_Your objective_:
Images aside, return all the entries exactly.

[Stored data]
###

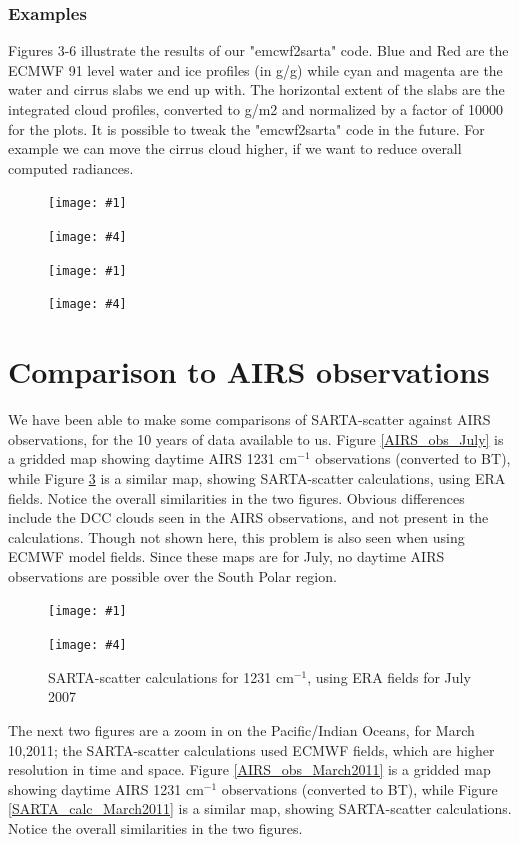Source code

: \documentclass[11pt]{article}
\newcommand{\sasc}{\textsf{SARTA-scatter}\xspace}
\newcommand{\dfigure}[6]
{
\begin{figure}
  \begin{minipage}[t]{0.45\textwidth}
  \centering
  \texttt{[image: \#1]}
   \caption{#2}  \label{#3}
  \end{minipage}
  \hfil
  \begin{minipage}[t]{0.45\linewidth}
  \centering
  \texttt{[image: \#4]}
   \caption{#5}  \label{#6}
  \end{minipage}
\end{figure}
}
\newcommand{\wn}{cm$^{-1}$\xspace}
\begin{document}
\subsubsection{Examples}
Figures 3-6 illustrate the results of our "emcwf2sarta" code. Blue and Red are the ECMWF 91 level 
water and ice profiles (in g/g) while cyan and magenta are the water and cirrus slabs we end up with.
The horizontal extent of the slabs are the integrated cloud profiles, converted to g/m2 and normalized by
a factor of 10000 for the plots. It is possible to tweak the "emcwf2sarta" code in the future. For example
we can move the cirrus cloud higher, if we want to reduce overall computed radiances.

\dfigure{Figs/clouds_profile10.eps}{}{}{Figs/clouds_profile100.eps}{}{}
\dfigure{Figs/clouds_profile1000.eps}{}{}{Figs/clouds_profile2000.eps}{}{}


\section{Comparison to AIRS observations}

We have been able to make some comparisons of \sasc against AIRS observations, for the 10 years of data available 
to us. Figure \ref{AIRS_obs_July} is a gridded map showing daytime AIRS 1231 \wn observations (converted to BT),
while Figure \ref{SARTA_calc_July} is a similar map, showing \sasc calculations, using ERA fields. Notice the 
overall similarities in the two figures. Obvious differences include the DCC clouds seen in the AIRS observations,
and not present in the calculations. Though not shown here, this problem is also seen when using ECMWF model fields.
Since these maps are for July, no daytime AIRS observations are possible over the South Polar region.

\dfigure{Figs/yy_2007_mm_7_airs_global_obs1231_2}{AIRS BT1231 \wn observations in July 2007}{AIRS_obs_July}{Figs/yy_2007_mm_7_airs_global_eracal1231_2}{\sasc calculations for 1231 \wn, using ERA fields for July 2007}{SARTA_calc_July}

The next two figures are a zoom in on the Pacific/Indian Oceans, for March 10,2011; the \sasc calculations
used ECMWF fields, which are higher resolution in time and space. 
Figure \ref{AIRS_obs_March2011} is a gridded map showing daytime AIRS 1231 \wn observations (converted to BT),
while Figure \ref{SARTA_calc_March2011} is a similar map, showing \sasc calculations. Notice the 
overall similarities in the two figures. 
\end{document}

###

_Exercise response_:
Source code

: \documentclass[11pt]{article}
\newcommand{\sasc}{\textsf{SARTA-scatter}\xspace}
\newcommand{\dfigure}[6]
{
\begin{figure}
  \begin{minipage}[t]{0.45\textwidth}
  \centering
  \texttt{[image: \#1]}
   \caption{#2}  \label{#3}
  \end{minipage}
  \hfil
  \begin{minipage}[t]{0.45\linewidth}
  \centering
  \texttt{[image: \#4]}
   \caption{#5}  \label{#6}
  \end{minipage}
\end{figure}
}
\newcommand{\wn}{cm$^{-1}$\xspace}
\begin{document}
\subsubsection{Examples}
Figures 3-6 illustrate the results of our "emcwf2sarta" code. Blue and Red are the ECMWF 91 level 
water and ice profiles (in g/g) while cyan and magenta are the water and cirrus slabs we end up with.
The horizontal extent of the slabs are the integrated cloud profiles, converted to g/m2 and normalized by
a factor of 10000 for the plots. It is possible to tweak the "emcwf2sarta" code in the future. For example
we can move the cirrus cloud higher, if we want to reduce overall computed radiances.

\dfigure{Figs/clouds_profile10.eps}{}{}{Figs/clouds_profile100.eps}{}{}
\dfigure{Figs/clouds_profile1000.eps}{}{}{Figs/clouds_profile2000.eps}{}{}


\section{Comparison to AIRS observations}

We have been able to make some comparisons of \sasc against AIRS observations, for the 10 years of data available 
to us. Figure \ref{AIRS_obs_July} is a gridded map showing daytime AIRS 1231 \wn observations (converted to BT),
while Figure \ref{SARTA_calc_July} is a similar map, showing \sasc calculations, using ERA fields. Notice the 
overall similarities in the two figures. Obvious differences include the DCC clouds seen in the AIRS observations,
and not present in the calculations. Though not shown here, this problem is also seen when using ECMWF model fields.
Since these maps are for July, no daytime AIRS observations are possible over the South Polar region.

\dfigure{Figs/yy_2007_mm_7_airs_global_obs1231_2}{AIRS BT1231 \wn observations in July 2007}{AIRS_obs_July}{Figs/yy_2007_mm_7_airs_global_eracal1231_2}{\sasc calculations for 1231 \wn, using ERA fields for July 2007}{SARTA_calc_July}

The next two figures are a zoom in on the Pacific/Indian Oceans, for March 10,2011; the \sasc calculations
used ECMWF fields, which are higher resolution in time and space. 
Figure \ref{AIRS_obs_March2011} is a gridded map showing daytime AIRS 1231 \wn observations (converted to BT),
while Figure \ref{SARTA_calc_March2011} is a similar map, showing \sasc calculations. Notice the 
overall similarities in the two figures. 
\end{document}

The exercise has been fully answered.